_What is being asked_
From the first line to the last, return the data exactly, with no pictures.

┌────────

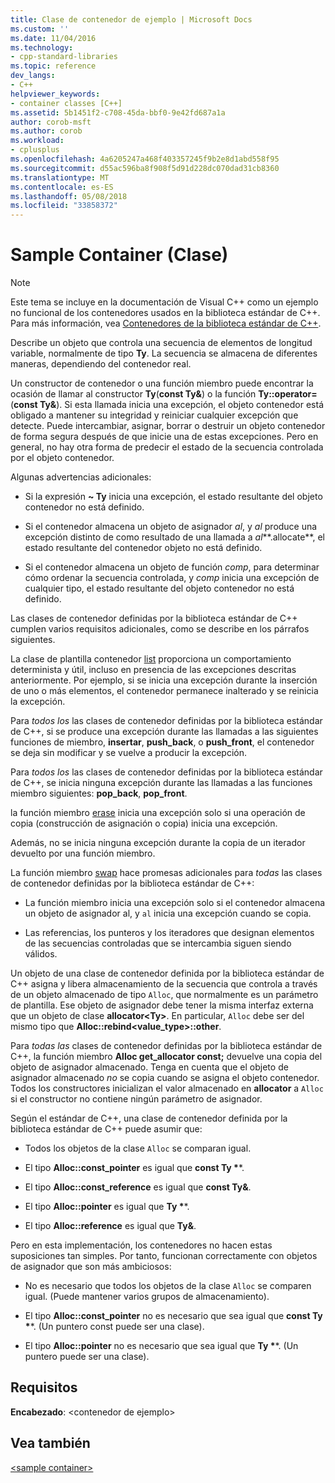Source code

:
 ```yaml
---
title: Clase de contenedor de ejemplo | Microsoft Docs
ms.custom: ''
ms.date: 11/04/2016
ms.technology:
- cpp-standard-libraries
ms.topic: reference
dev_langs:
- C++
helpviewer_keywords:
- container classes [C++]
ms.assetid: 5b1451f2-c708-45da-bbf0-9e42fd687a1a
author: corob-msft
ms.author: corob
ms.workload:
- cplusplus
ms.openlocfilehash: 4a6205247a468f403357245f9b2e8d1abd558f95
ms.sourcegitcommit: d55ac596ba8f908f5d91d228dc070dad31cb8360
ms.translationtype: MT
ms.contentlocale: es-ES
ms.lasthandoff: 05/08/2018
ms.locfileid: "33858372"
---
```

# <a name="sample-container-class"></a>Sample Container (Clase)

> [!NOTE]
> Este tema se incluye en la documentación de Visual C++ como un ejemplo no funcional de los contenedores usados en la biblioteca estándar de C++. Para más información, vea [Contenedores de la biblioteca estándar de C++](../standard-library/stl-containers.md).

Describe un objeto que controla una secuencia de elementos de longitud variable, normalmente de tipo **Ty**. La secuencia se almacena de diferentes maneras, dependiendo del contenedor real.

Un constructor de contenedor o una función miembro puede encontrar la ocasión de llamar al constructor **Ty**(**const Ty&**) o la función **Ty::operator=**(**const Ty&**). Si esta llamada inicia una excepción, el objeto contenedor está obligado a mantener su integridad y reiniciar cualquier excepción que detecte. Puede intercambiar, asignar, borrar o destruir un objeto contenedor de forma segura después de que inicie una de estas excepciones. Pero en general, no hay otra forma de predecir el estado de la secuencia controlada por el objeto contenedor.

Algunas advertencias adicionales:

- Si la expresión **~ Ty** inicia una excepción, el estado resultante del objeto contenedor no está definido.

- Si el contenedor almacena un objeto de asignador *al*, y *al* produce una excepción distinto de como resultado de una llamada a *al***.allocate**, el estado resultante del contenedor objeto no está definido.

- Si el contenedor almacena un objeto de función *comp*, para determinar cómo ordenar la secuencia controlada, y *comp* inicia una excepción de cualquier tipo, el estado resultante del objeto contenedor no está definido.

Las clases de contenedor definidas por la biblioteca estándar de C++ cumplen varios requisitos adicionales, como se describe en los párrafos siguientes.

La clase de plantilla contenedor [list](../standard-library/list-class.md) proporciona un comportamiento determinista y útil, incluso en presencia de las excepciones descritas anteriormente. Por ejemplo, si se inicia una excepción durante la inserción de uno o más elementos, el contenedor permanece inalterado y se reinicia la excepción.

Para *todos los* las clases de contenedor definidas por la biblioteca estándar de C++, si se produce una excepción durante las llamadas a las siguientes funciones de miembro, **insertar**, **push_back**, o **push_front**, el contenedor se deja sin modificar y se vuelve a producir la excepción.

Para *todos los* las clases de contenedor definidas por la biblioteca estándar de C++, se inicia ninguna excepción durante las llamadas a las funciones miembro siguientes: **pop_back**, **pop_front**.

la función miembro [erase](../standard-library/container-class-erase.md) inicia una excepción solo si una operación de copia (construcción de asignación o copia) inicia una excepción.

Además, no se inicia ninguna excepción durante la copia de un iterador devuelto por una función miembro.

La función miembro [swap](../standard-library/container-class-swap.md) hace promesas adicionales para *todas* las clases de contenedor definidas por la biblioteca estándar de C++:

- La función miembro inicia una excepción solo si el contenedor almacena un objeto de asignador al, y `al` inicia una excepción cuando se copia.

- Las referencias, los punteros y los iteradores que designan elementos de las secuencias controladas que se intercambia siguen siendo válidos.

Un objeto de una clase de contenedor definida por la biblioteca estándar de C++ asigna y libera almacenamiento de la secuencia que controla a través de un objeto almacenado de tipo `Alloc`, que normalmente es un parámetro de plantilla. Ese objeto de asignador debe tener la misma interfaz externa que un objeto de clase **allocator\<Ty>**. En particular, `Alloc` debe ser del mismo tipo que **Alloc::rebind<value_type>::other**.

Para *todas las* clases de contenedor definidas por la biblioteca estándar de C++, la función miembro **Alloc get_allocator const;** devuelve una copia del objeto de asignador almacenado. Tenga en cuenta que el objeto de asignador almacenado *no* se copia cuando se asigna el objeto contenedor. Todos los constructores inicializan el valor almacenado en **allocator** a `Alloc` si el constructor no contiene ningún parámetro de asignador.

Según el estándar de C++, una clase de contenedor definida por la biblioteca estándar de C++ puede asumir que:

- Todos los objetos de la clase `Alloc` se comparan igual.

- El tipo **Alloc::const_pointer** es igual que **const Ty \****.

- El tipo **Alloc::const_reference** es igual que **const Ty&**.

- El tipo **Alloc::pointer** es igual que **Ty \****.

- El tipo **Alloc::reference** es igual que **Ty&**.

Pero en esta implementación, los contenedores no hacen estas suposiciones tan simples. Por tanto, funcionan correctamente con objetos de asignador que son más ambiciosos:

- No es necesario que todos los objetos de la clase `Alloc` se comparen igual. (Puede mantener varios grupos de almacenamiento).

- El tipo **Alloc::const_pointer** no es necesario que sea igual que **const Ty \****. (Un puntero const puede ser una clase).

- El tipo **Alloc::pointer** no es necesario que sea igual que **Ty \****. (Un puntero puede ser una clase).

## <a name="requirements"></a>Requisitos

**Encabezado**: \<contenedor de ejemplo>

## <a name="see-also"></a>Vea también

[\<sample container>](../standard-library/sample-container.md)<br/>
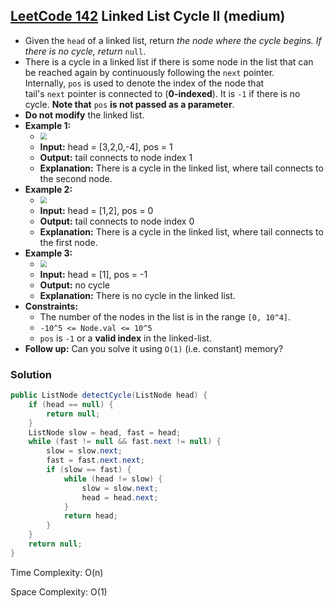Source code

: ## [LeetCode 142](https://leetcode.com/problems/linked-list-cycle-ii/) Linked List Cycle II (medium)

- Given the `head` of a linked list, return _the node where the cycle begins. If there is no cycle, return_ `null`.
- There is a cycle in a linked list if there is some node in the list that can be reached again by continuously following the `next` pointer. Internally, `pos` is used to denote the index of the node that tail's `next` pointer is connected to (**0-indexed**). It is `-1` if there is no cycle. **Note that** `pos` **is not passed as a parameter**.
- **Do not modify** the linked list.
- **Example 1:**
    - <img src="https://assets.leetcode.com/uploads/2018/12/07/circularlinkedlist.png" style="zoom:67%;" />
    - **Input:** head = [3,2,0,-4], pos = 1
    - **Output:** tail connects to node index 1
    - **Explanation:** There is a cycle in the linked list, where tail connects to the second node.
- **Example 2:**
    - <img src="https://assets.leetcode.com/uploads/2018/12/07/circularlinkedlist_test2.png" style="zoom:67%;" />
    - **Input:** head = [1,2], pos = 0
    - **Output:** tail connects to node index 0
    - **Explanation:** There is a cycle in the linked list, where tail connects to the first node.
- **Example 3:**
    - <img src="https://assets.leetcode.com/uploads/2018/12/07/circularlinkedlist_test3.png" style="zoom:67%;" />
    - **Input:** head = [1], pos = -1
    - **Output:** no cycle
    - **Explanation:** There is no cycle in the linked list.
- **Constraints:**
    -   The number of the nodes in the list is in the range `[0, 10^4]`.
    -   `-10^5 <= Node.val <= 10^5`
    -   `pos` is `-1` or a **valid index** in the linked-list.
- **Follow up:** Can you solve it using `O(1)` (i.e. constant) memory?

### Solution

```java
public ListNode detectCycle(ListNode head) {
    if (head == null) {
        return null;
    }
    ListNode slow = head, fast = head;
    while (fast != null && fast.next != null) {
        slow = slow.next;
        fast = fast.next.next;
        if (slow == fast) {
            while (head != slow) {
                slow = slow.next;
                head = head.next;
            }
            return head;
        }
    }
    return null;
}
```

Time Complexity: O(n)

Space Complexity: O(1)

└────────

_Result for this exercise_
Source code

:
 ```yaml
---
title: Clase de contenedor de ejemplo | Microsoft Docs
ms.custom: ''
ms.date: 11/04/2016
ms.technology:
- cpp-standard-libraries
ms.topic: reference
dev_langs:
- C++
helpviewer_keywords:
- container classes [C++]
ms.assetid: 5b1451f2-c708-45da-bbf0-9e42fd687a1a
author: corob-msft
ms.author: corob
ms.workload:
- cplusplus
ms.openlocfilehash: 4a6205247a468f403357245f9b2e8d1abd558f95
ms.sourcegitcommit: d55ac596ba8f908f5d91d228dc070dad31cb8360
ms.translationtype: MT
ms.contentlocale: es-ES
ms.lasthandoff: 05/08/2018
ms.locfileid: "33858372"
---
```

# <a name="sample-container-class"></a>Sample Container (Clase)

> [!NOTE]
> Este tema se incluye en la documentación de Visual C++ como un ejemplo no funcional de los contenedores usados en la biblioteca estándar de C++. Para más información, vea [Contenedores de la biblioteca estándar de C++](../standard-library/stl-containers.md).

Describe un objeto que controla una secuencia de elementos de longitud variable, normalmente de tipo **Ty**. La secuencia se almacena de diferentes maneras, dependiendo del contenedor real.

Un constructor de contenedor o una función miembro puede encontrar la ocasión de llamar al constructor **Ty**(**const Ty&**) o la función **Ty::operator=**(**const Ty&**). Si esta llamada inicia una excepción, el objeto contenedor está obligado a mantener su integridad y reiniciar cualquier excepción que detecte. Puede intercambiar, asignar, borrar o destruir un objeto contenedor de forma segura después de que inicie una de estas excepciones. Pero en general, no hay otra forma de predecir el estado de la secuencia controlada por el objeto contenedor.

Algunas advertencias adicionales:

- Si la expresión **~ Ty** inicia una excepción, el estado resultante del objeto contenedor no está definido.

- Si el contenedor almacena un objeto de asignador *al*, y *al* produce una excepción distinto de como resultado de una llamada a *al***.allocate**, el estado resultante del contenedor objeto no está definido.

- Si el contenedor almacena un objeto de función *comp*, para determinar cómo ordenar la secuencia controlada, y *comp* inicia una excepción de cualquier tipo, el estado resultante del objeto contenedor no está definido.

Las clases de contenedor definidas por la biblioteca estándar de C++ cumplen varios requisitos adicionales, como se describe en los párrafos siguientes.

La clase de plantilla contenedor [list](../standard-library/list-class.md) proporciona un comportamiento determinista y útil, incluso en presencia de las excepciones descritas anteriormente. Por ejemplo, si se inicia una excepción durante la inserción de uno o más elementos, el contenedor permanece inalterado y se reinicia la excepción.

Para *todos los* las clases de contenedor definidas por la biblioteca estándar de C++, si se produce una excepción durante las llamadas a las siguientes funciones de miembro, **insertar**, **push_back**, o **push_front**, el contenedor se deja sin modificar y se vuelve a producir la excepción.

Para *todos los* las clases de contenedor definidas por la biblioteca estándar de C++, se inicia ninguna excepción durante las llamadas a las funciones miembro siguientes: **pop_back**, **pop_front**.

la función miembro [erase](../standard-library/container-class-erase.md) inicia una excepción solo si una operación de copia (construcción de asignación o copia) inicia una excepción.

Además, no se inicia ninguna excepción durante la copia de un iterador devuelto por una función miembro.

La función miembro [swap](../standard-library/container-class-swap.md) hace promesas adicionales para *todas* las clases de contenedor definidas por la biblioteca estándar de C++:

- La función miembro inicia una excepción solo si el contenedor almacena un objeto de asignador al, y `al` inicia una excepción cuando se copia.

- Las referencias, los punteros y los iteradores que designan elementos de las secuencias controladas que se intercambia siguen siendo válidos.

Un objeto de una clase de contenedor definida por la biblioteca estándar de C++ asigna y libera almacenamiento de la secuencia que controla a través de un objeto almacenado de tipo `Alloc`, que normalmente es un parámetro de plantilla. Ese objeto de asignador debe tener la misma interfaz externa que un objeto de clase **allocator\<Ty>**. En particular, `Alloc` debe ser del mismo tipo que **Alloc::rebind<value_type>::other**.

Para *todas las* clases de contenedor definidas por la biblioteca estándar de C++, la función miembro **Alloc get_allocator const;** devuelve una copia del objeto de asignador almacenado. Tenga en cuenta que el objeto de asignador almacenado *no* se copia cuando se asigna el objeto contenedor. Todos los constructores inicializan el valor almacenado en **allocator** a `Alloc` si el constructor no contiene ningún parámetro de asignador.

Según el estándar de C++, una clase de contenedor definida por la biblioteca estándar de C++ puede asumir que:

- Todos los objetos de la clase `Alloc` se comparan igual.

- El tipo **Alloc::const_pointer** es igual que **const Ty \****.

- El tipo **Alloc::const_reference** es igual que **const Ty&**.

- El tipo **Alloc::pointer** es igual que **Ty \****.

- El tipo **Alloc::reference** es igual que **Ty&**.

Pero en esta implementación, los contenedores no hacen estas suposiciones tan simples. Por tanto, funcionan correctamente con objetos de asignador que son más ambiciosos:

- No es necesario que todos los objetos de la clase `Alloc` se comparen igual. (Puede mantener varios grupos de almacenamiento).

- El tipo **Alloc::const_pointer** no es necesario que sea igual que **const Ty \****. (Un puntero const puede ser una clase).

- El tipo **Alloc::pointer** no es necesario que sea igual que **Ty \****. (Un puntero puede ser una clase).

## <a name="requirements"></a>Requisitos

**Encabezado**: \<contenedor de ejemplo>

## <a name="see-also"></a>Vea también

[\<sample container>](../standard-library/sample-container.md)<br/>
Source code

: ## [LeetCode 142](https://leetcode.com/problems/linked-list-cycle-ii/) Linked List Cycle II (medium)

- Given the `head` of a linked list, return _the node where the cycle begins. If there is no cycle, return_ `null`.
- There is a cycle in a linked list if there is some node in the list that can be reached again by continuously following the `next` pointer. Internally, `pos` is used to denote the index of the node that tail's `next` pointer is connected to (**0-indexed**). It is `-1` if there is no cycle. **Note that** `pos` **is not passed as a parameter**.
- **Do not modify** the linked list.
- **Example 1:**
    - <img src="https://assets.leetcode.com/uploads/2018/12/07/circularlinkedlist.png" style="zoom:67%;" />
    - **Input:** head = [3,2,0,-4], pos = 1
    - **Output:** tail connects to node index 1
    - **Explanation:** There is a cycle in the linked list, where tail connects to the second node.
- **Example 2:**
    - <img src="https://assets.leetcode.com/uploads/2018/12/07/circularlinkedlist_test2.png" style="zoom:67%;" />
    - **Input:** head = [1,2], pos = 0
    - **Output:** tail connects to node index 0
    - **Explanation:** There is a cycle in the linked list, where tail connects to the first node.
- **Example 3:**
    - <img src="https://assets.leetcode.com/uploads/2018/12/07/circularlinkedlist_test3.png" style="zoom:67%;" />
    - **Input:** head = [1], pos = -1
    - **Output:** no cycle
    - **Explanation:** There is no cycle in the linked list.
- **Constraints:**
    -   The number of the nodes in the list is in the range `[0, 10^4]`.
    -   `-10^5 <= Node.val <= 10^5`
    -   `pos` is `-1` or a **valid index** in the linked-list.
- **Follow up:** Can you solve it using `O(1)` (i.e. constant) memory?

### Solution

```java
public ListNode detectCycle(ListNode head) {
    if (head == null) {
        return null;
    }
    ListNode slow = head, fast = head;
    while (fast != null && fast.next != null) {
        slow = slow.next;
        fast = fast.next.next;
        if (slow == fast) {
            while (head != slow) {
                slow = slow.next;
                head = head.next;
            }
            return head;
        }
    }
    return null;
}
```

Time Complexity: O(n)

Space Complexity: O(1)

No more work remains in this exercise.